The answer is the line that contains "for the perf" followed by every later line of the entries below, each repeated exactly, and nothing else.

..............................

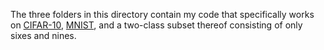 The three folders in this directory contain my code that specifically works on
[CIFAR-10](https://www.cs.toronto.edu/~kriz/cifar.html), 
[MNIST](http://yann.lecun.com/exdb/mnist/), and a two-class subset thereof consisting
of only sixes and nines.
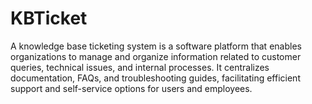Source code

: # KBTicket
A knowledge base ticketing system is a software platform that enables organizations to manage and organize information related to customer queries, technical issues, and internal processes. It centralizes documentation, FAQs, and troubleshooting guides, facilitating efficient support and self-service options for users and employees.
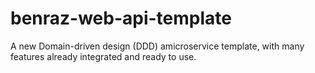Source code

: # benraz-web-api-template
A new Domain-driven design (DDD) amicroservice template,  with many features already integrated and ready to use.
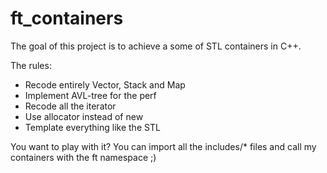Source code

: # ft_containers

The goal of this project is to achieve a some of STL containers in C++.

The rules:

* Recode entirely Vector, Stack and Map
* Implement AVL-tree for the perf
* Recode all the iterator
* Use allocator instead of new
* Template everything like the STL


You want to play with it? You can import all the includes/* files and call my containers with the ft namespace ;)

..............................

• _WORKED SOLUTION_
* Implement AVL-tree for the perf
* Recode all the iterator
* Use allocator instead of new
* Template everything like the STL


You want to play with it? You can import all the includes/* files and call my containers with the ft namespace ;)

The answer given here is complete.